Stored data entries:
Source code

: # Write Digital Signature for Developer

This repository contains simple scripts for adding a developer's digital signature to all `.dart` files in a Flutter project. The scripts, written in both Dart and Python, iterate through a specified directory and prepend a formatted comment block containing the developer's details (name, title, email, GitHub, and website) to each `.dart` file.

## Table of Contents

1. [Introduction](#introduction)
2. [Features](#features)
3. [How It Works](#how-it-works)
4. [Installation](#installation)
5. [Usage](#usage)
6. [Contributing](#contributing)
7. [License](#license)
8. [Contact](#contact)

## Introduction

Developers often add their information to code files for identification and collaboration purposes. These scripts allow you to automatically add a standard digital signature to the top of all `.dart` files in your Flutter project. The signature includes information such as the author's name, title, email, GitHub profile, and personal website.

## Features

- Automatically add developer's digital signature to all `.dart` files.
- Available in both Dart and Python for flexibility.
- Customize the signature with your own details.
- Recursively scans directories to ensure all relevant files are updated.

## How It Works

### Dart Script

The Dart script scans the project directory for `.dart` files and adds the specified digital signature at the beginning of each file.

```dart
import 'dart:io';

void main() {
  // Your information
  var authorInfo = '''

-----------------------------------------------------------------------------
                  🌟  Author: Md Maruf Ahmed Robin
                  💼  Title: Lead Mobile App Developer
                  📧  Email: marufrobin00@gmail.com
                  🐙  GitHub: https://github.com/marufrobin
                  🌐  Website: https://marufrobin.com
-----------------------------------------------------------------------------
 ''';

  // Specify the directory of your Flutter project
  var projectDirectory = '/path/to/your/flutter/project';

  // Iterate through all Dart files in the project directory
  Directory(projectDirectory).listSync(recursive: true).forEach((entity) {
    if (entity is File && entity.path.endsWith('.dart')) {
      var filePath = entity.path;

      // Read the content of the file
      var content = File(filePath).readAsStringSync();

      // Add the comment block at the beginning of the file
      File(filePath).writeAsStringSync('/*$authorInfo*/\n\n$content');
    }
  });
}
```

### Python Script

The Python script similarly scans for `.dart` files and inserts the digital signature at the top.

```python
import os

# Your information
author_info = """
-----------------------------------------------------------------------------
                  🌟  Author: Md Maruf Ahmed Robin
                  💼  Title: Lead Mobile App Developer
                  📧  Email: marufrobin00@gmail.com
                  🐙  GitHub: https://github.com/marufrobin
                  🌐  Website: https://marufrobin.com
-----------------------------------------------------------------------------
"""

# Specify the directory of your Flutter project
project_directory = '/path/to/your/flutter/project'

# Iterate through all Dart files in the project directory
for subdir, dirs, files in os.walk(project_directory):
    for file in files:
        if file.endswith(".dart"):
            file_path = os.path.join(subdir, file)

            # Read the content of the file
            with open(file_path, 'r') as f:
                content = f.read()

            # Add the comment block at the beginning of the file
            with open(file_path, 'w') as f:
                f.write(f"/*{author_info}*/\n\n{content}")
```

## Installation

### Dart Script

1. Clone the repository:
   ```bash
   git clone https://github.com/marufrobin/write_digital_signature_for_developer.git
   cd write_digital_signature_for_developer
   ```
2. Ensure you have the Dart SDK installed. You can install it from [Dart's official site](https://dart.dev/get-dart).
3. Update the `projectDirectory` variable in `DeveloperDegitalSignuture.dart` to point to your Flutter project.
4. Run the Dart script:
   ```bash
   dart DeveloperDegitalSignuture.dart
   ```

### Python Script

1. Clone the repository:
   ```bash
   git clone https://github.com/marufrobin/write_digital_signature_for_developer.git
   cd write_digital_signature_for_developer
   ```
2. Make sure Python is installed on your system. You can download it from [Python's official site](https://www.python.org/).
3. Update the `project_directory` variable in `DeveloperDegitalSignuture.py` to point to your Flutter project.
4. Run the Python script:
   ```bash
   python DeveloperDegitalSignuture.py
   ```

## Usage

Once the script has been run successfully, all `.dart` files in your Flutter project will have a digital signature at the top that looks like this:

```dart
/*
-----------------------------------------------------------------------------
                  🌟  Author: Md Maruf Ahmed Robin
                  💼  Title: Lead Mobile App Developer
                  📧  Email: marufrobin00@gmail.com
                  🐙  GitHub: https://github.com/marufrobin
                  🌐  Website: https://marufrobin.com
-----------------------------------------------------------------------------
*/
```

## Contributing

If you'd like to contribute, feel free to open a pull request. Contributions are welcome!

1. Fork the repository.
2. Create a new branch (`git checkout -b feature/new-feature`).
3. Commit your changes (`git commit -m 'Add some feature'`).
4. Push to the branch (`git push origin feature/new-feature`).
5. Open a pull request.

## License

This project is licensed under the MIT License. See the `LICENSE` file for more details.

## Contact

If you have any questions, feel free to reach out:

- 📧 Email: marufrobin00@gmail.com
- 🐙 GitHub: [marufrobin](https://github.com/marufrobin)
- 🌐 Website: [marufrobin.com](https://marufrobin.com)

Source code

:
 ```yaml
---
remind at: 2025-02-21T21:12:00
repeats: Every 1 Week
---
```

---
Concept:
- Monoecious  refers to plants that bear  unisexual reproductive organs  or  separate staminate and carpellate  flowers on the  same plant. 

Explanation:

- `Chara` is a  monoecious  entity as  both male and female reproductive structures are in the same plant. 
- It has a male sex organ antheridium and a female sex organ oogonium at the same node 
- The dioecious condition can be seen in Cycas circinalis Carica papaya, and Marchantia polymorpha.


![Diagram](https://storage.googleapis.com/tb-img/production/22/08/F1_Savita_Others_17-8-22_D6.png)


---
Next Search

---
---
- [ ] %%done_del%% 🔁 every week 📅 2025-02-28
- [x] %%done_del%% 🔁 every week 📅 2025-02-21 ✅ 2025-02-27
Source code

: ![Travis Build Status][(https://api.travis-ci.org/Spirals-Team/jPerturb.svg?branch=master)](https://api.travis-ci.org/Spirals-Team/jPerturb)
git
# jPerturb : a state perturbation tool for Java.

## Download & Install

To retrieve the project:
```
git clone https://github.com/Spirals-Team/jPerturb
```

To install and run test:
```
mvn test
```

* * *

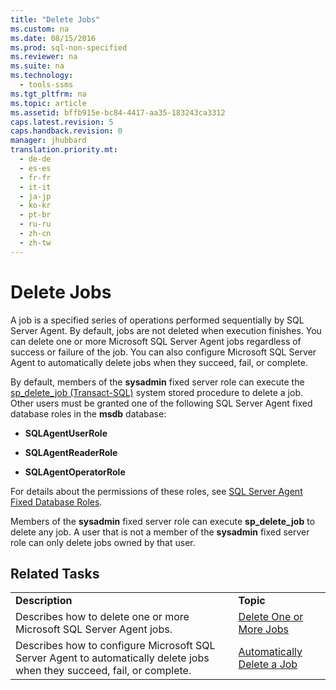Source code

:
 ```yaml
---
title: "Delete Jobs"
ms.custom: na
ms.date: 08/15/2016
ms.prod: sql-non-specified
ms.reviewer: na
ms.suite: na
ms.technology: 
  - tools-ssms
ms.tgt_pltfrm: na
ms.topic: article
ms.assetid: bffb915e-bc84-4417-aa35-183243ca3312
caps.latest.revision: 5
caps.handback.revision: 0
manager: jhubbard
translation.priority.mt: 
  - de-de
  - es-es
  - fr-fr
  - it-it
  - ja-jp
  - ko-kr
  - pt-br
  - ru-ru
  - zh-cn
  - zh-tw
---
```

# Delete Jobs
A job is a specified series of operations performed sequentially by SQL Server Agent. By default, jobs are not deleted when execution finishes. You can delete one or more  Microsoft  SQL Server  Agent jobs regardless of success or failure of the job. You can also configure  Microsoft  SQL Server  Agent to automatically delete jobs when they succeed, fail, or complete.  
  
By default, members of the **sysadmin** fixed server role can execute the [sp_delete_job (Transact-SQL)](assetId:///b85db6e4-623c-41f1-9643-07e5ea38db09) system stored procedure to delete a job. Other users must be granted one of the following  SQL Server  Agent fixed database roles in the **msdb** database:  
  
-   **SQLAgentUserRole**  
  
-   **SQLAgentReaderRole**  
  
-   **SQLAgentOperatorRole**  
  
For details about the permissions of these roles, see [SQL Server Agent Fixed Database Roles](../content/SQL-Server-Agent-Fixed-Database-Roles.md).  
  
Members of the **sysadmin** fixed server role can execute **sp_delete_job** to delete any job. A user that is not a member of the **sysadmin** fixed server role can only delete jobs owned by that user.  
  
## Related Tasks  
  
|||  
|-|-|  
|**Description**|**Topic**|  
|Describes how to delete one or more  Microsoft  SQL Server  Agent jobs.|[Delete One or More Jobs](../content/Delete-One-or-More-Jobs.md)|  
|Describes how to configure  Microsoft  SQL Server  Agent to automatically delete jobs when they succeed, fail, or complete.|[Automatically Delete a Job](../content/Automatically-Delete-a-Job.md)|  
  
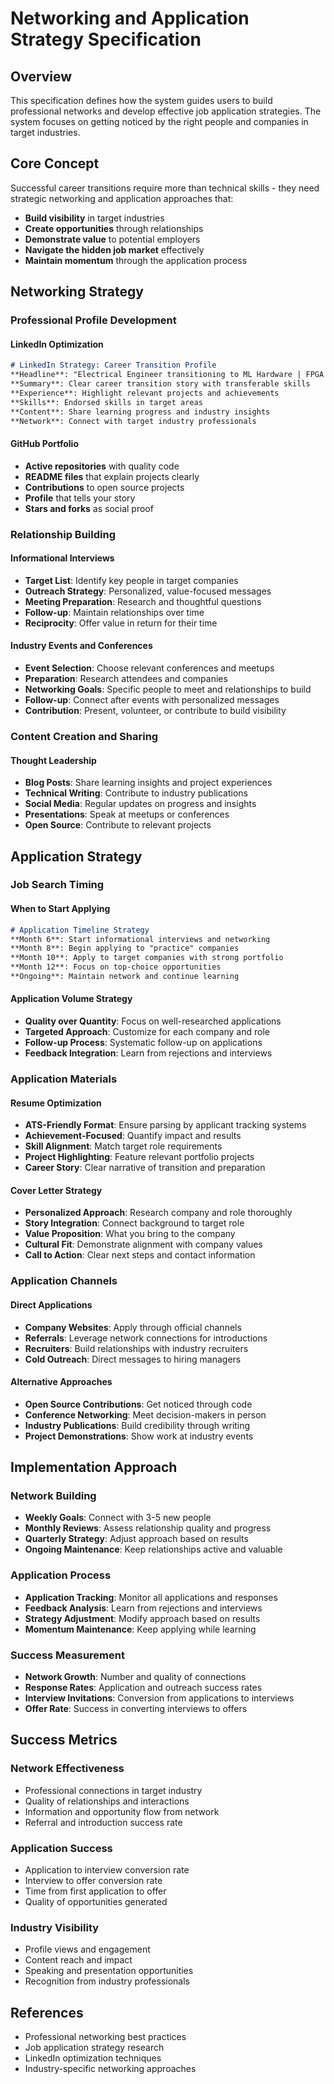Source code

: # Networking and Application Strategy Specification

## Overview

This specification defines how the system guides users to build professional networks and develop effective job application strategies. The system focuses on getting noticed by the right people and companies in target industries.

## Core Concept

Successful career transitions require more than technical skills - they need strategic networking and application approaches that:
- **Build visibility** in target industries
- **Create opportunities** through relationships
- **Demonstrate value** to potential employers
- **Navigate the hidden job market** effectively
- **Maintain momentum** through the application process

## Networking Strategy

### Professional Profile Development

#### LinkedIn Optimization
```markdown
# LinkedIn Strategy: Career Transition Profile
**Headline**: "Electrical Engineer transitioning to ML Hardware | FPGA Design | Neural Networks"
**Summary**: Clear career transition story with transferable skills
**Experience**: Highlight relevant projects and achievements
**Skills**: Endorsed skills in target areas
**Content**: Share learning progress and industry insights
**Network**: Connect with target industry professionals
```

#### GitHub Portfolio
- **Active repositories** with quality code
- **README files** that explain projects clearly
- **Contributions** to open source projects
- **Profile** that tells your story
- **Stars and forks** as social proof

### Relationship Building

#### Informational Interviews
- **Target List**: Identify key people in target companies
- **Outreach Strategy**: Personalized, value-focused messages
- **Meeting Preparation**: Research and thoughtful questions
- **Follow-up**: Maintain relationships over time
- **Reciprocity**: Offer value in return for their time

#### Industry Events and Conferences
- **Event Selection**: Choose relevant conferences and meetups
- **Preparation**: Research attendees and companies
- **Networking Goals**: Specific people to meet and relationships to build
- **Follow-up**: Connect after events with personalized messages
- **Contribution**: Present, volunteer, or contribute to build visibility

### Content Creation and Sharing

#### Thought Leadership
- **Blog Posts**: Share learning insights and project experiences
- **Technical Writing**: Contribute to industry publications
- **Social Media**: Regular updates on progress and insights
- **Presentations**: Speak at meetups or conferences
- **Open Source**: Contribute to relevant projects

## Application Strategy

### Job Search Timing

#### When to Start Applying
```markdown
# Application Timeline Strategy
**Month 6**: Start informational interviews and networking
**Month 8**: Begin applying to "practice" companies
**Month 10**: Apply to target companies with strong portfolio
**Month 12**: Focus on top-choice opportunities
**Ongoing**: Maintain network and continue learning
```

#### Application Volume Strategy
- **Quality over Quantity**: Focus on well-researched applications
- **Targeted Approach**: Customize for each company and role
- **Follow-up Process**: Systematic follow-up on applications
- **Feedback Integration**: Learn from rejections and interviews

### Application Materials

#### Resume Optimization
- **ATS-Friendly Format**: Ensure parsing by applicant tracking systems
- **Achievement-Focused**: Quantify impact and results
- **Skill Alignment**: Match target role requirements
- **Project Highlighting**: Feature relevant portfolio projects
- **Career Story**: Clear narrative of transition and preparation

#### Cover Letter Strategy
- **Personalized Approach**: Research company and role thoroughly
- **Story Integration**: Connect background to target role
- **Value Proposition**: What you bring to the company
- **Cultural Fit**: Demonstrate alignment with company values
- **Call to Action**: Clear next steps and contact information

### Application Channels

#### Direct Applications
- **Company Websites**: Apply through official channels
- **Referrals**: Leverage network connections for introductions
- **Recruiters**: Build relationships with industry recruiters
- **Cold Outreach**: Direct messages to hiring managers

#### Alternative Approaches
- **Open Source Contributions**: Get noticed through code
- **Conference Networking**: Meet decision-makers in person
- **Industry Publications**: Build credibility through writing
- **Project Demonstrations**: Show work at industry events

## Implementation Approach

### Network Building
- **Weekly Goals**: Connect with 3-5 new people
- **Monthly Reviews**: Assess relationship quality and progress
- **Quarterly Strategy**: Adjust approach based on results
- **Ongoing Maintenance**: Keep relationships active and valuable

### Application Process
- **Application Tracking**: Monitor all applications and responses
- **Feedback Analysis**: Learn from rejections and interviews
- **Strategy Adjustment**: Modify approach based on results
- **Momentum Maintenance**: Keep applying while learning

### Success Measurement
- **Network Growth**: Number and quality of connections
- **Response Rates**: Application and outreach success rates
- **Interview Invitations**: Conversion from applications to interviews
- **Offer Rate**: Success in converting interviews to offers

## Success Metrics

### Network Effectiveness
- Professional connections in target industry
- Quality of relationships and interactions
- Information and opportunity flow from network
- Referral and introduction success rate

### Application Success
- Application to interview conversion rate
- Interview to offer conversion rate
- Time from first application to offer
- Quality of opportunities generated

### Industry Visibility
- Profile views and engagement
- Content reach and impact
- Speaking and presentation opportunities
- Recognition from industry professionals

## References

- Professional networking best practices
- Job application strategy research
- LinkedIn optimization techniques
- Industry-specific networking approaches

---

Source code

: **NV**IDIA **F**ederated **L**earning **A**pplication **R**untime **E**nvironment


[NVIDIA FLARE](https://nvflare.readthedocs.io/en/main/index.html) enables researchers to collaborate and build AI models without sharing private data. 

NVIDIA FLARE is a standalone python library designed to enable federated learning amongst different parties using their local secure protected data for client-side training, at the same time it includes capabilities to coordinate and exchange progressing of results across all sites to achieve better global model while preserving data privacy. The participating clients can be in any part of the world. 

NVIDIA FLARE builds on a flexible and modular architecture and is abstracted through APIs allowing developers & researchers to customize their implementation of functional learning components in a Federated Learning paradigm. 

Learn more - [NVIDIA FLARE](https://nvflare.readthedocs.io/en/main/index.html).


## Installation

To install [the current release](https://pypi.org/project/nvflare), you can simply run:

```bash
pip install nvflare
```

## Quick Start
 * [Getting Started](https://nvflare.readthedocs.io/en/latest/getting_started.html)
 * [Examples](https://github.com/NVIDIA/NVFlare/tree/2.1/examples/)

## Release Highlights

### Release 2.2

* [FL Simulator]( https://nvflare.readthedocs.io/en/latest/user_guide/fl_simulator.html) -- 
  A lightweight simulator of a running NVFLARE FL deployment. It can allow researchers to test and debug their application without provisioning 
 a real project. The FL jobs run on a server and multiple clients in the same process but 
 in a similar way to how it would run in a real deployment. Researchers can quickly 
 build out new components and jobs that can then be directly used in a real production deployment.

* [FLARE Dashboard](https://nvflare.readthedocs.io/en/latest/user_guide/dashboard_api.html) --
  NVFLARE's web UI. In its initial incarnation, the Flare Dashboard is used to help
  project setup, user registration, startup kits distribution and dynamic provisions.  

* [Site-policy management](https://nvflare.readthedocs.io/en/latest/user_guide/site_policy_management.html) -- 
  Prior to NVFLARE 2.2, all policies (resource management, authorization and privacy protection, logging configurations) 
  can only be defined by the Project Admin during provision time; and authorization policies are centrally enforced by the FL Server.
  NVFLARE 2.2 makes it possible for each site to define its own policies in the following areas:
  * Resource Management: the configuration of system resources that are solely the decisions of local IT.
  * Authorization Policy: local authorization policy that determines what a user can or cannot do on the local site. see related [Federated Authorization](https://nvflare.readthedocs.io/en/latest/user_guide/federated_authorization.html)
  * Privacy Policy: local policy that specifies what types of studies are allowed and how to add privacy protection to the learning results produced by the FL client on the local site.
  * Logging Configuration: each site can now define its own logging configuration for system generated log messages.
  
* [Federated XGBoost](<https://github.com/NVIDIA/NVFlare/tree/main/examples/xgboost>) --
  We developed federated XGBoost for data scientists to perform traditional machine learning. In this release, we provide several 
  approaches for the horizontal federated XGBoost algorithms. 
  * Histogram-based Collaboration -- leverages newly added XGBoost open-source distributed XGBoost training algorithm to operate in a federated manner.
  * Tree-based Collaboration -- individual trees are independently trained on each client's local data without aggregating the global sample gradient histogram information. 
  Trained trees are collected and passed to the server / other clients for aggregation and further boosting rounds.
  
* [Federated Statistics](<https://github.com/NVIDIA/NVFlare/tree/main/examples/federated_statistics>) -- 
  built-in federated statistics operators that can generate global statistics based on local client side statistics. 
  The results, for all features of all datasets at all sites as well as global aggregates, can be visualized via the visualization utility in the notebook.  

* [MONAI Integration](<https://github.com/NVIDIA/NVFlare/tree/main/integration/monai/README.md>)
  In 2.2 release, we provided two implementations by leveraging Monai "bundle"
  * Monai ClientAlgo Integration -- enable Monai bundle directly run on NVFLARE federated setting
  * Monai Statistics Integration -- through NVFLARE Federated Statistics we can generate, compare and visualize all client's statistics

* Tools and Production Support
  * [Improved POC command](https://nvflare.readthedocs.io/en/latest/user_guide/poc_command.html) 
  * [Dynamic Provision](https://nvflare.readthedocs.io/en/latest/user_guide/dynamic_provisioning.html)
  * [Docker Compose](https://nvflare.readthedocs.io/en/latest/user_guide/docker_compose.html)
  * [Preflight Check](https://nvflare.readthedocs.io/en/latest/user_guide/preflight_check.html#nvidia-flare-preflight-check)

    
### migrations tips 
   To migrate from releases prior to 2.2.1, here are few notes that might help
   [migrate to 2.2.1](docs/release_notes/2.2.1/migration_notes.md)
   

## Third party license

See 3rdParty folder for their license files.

- [Prompt] Retype the entries above exactly, but only from the line containing "- **Open Source Contributions**: Get" through the line containing "### Network Effectiveness", both included.

- [Answer to the problem]
- **Open Source Contributions**: Get noticed through code
- **Conference Networking**: Meet decision-makers in person
- **Industry Publications**: Build credibility through writing
- **Project Demonstrations**: Show work at industry events

## Implementation Approach

### Network Building
- **Weekly Goals**: Connect with 3-5 new people
- **Monthly Reviews**: Assess relationship quality and progress
- **Quarterly Strategy**: Adjust approach based on results
- **Ongoing Maintenance**: Keep relationships active and valuable

### Application Process
- **Application Tracking**: Monitor all applications and responses
- **Feedback Analysis**: Learn from rejections and interviews
- **Strategy Adjustment**: Modify approach based on results
- **Momentum Maintenance**: Keep applying while learning

### Success Measurement
- **Network Growth**: Number and quality of connections
- **Response Rates**: Application and outreach success rates
- **Interview Invitations**: Conversion from applications to interviews
- **Offer Rate**: Success in converting interviews to offers

## Success Metrics

### Network Effectiveness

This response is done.